ここで基本に立ち返ってみると、おそらくインデックス投資を実践されている個人投資家の方々はほぼ皆さんが分散投資を行っていると思われます。

分散投資の意義はリスクコントロールにありますが、一方で投資先クラスを分散させていることはすなわち非効率であるという側面があります。

なぜなら相対的にパフォーマンスが劣るアセットクラスを抱えることになるわけで、投資パフォーマンスの点からすれば成績が良いアセットクラスに特化した方が効率がよいからです。(それが事前にわかるかどうかという点はここではちょっと横においておくとして。)

インデックス投資とは相場の変動を受けいれつつ、長期でじっくりと相場が上向いていくことを期待するわけですが、一定期間投資を続けてくると待ちきれずに、もっと大きな成果を出したい、早く出したいとすこしばかり焦ってくる人がでてきてもおかしくありません。

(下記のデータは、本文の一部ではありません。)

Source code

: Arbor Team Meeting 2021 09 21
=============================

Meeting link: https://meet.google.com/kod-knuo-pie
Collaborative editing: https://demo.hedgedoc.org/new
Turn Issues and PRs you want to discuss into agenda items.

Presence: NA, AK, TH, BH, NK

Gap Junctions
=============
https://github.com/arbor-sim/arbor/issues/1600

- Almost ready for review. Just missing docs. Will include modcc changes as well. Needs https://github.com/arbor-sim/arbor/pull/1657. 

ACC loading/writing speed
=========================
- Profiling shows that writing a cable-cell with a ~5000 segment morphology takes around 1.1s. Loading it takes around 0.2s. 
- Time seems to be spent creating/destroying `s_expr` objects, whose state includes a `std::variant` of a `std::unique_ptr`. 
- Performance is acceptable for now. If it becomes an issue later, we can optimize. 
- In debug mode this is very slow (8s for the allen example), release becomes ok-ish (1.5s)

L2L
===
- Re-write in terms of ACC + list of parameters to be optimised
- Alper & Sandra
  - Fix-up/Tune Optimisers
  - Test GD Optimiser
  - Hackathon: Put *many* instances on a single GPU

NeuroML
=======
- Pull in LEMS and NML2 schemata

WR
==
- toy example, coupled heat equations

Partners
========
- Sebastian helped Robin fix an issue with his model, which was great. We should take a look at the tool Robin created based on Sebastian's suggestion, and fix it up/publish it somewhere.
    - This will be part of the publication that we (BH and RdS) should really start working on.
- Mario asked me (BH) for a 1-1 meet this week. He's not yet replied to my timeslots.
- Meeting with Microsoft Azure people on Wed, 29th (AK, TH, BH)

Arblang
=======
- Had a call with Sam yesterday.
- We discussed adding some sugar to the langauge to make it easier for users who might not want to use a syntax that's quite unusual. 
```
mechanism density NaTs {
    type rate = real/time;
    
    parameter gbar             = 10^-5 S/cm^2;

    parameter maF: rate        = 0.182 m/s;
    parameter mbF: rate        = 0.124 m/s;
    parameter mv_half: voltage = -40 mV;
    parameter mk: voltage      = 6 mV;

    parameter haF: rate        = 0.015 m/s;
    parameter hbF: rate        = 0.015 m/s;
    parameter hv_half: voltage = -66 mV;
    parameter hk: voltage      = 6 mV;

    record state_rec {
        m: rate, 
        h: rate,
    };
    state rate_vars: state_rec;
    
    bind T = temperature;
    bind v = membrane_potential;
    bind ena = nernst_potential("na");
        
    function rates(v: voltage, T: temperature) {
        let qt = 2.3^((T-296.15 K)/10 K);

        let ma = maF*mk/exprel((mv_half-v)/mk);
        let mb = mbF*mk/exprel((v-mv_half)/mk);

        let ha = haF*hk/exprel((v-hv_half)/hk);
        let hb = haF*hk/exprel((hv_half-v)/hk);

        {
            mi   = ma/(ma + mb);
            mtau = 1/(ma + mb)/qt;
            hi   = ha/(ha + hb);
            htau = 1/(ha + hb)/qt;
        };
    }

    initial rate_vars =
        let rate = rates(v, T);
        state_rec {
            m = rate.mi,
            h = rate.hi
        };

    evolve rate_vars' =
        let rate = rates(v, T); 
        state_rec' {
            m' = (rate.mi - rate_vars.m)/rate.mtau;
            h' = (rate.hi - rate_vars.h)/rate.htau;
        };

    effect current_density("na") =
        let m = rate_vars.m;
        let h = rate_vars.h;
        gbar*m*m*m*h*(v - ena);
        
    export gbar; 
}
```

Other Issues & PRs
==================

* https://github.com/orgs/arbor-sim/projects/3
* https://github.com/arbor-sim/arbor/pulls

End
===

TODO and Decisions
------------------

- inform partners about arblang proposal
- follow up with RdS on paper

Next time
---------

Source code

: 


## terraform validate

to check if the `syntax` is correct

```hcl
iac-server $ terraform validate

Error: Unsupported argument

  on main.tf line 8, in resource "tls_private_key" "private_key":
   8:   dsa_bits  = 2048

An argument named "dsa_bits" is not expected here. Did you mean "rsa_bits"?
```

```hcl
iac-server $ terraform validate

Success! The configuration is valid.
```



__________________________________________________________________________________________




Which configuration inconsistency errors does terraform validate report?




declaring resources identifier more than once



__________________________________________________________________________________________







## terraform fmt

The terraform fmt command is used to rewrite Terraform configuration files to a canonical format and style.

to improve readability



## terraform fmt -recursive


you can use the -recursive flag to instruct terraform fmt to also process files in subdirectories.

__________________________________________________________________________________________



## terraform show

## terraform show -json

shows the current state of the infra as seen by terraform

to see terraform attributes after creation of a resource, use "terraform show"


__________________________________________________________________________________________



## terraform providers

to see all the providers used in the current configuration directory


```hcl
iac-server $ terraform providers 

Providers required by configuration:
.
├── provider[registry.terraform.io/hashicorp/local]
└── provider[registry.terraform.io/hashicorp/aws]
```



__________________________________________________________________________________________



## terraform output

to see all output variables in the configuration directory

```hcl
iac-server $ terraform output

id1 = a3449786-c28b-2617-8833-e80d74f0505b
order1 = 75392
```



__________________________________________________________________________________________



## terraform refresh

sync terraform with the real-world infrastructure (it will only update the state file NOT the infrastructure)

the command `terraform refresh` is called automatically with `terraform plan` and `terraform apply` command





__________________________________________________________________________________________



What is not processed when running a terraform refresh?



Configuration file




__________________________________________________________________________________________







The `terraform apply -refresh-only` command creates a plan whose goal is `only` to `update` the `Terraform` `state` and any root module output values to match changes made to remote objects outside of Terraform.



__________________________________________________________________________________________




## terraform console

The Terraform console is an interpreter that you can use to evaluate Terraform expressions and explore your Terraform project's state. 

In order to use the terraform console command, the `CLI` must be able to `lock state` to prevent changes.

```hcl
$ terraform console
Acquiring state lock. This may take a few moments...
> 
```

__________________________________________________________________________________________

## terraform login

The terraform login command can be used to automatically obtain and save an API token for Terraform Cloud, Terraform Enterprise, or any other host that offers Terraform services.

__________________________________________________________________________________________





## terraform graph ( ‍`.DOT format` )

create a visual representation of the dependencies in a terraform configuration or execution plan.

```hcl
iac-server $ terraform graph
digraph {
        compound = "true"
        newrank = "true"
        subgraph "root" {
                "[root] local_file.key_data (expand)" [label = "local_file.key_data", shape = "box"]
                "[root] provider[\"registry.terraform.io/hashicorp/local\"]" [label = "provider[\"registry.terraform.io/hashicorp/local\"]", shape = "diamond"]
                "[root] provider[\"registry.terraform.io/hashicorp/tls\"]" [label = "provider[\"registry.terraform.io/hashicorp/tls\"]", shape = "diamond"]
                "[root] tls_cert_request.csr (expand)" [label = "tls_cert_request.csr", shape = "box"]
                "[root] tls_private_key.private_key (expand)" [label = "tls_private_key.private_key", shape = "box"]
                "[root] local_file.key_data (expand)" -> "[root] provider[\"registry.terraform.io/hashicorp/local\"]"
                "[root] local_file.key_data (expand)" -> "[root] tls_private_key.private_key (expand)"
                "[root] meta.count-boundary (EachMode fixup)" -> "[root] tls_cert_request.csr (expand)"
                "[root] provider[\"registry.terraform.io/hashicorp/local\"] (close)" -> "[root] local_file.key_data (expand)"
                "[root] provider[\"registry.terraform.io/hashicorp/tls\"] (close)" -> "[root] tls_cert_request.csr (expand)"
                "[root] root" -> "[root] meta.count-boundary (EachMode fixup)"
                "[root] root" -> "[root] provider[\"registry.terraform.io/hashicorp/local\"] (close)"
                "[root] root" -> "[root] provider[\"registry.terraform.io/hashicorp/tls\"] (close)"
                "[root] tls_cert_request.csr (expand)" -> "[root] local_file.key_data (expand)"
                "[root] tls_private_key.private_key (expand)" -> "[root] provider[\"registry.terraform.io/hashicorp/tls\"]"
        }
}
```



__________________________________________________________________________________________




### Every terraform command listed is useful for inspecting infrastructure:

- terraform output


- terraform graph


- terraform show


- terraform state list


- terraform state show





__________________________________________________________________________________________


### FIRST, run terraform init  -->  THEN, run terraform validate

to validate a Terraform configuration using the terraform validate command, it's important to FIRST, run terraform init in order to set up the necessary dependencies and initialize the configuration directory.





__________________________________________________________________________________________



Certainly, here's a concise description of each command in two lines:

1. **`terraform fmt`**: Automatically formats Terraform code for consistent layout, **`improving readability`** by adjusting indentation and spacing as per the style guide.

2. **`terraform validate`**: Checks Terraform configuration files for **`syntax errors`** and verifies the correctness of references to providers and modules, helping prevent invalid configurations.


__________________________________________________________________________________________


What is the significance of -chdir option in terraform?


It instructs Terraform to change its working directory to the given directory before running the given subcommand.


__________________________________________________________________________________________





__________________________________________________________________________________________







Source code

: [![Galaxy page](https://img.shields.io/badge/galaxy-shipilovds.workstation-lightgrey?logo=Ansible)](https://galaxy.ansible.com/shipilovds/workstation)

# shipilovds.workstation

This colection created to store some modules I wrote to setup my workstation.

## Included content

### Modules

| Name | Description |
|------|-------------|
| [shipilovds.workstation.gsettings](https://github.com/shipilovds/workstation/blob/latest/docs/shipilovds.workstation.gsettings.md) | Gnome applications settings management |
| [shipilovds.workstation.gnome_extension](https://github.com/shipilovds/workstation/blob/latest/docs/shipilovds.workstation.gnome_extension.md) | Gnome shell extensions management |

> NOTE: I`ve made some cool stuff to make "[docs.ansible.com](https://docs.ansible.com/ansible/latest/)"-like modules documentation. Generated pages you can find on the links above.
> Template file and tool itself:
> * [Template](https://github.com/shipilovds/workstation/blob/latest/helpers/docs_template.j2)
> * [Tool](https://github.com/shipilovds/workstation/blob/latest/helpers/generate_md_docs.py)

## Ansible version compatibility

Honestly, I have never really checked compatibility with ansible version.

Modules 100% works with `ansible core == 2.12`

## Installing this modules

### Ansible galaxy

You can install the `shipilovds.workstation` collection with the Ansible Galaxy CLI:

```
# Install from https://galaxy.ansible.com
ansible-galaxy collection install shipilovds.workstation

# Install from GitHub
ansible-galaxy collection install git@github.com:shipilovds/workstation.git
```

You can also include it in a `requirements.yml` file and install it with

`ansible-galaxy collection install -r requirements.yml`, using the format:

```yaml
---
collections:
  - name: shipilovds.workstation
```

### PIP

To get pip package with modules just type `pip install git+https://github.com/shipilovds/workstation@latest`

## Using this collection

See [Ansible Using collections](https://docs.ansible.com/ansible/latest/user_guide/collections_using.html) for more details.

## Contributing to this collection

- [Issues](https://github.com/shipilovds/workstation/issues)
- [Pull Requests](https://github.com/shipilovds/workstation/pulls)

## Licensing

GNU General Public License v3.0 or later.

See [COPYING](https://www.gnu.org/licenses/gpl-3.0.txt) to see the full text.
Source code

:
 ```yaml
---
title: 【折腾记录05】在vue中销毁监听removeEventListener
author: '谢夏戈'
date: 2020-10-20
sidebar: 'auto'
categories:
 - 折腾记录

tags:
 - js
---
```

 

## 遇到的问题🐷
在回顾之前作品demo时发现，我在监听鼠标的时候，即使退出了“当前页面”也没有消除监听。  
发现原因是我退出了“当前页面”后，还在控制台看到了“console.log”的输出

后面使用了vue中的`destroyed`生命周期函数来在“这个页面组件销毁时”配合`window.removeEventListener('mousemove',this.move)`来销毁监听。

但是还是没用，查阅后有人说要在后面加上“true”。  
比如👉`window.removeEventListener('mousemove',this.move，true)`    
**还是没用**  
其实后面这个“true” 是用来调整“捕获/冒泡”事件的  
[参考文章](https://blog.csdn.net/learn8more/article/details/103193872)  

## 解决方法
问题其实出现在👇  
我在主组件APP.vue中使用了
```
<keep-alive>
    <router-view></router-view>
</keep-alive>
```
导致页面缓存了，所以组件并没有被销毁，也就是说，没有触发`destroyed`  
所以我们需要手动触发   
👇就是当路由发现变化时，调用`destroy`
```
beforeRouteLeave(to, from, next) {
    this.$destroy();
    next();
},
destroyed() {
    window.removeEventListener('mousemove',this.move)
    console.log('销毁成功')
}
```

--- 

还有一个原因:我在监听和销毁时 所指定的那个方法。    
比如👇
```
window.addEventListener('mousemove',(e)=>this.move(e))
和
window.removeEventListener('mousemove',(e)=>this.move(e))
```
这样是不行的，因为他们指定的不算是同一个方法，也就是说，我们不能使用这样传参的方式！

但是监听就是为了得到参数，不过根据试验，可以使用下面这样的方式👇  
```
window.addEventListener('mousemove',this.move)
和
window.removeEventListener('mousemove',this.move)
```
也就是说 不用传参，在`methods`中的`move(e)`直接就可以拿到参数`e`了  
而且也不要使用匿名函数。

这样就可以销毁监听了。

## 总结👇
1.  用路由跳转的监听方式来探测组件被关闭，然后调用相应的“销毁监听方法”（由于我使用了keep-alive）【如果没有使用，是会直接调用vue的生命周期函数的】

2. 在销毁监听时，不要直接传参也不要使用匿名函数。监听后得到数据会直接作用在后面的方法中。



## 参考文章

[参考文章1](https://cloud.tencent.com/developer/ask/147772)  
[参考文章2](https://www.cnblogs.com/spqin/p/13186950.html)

そのために各アセットクラスの中から、足元の過去平均リターンの良いものに特化しよという発想もでてくるでしょう。

ただし相場の変動をいちいちトレースして、アセットクラスの取捨選択にまで展開してしまうことには注意が必要です。

いつのまにか分散投資の狙いから外れ、ご自身でも思いがけない集中投資にベクトルが向いていないでしょうか。

まあ、いっとき山っ気だしてアセットクラスを絞ってみて、思いのほかパフォーマンスがあがらず、リスクばかりに振り回されていると感じたら、その時にはひっそりとまた分散度合いを高める方向に戻ってくればよろしいかと考えます。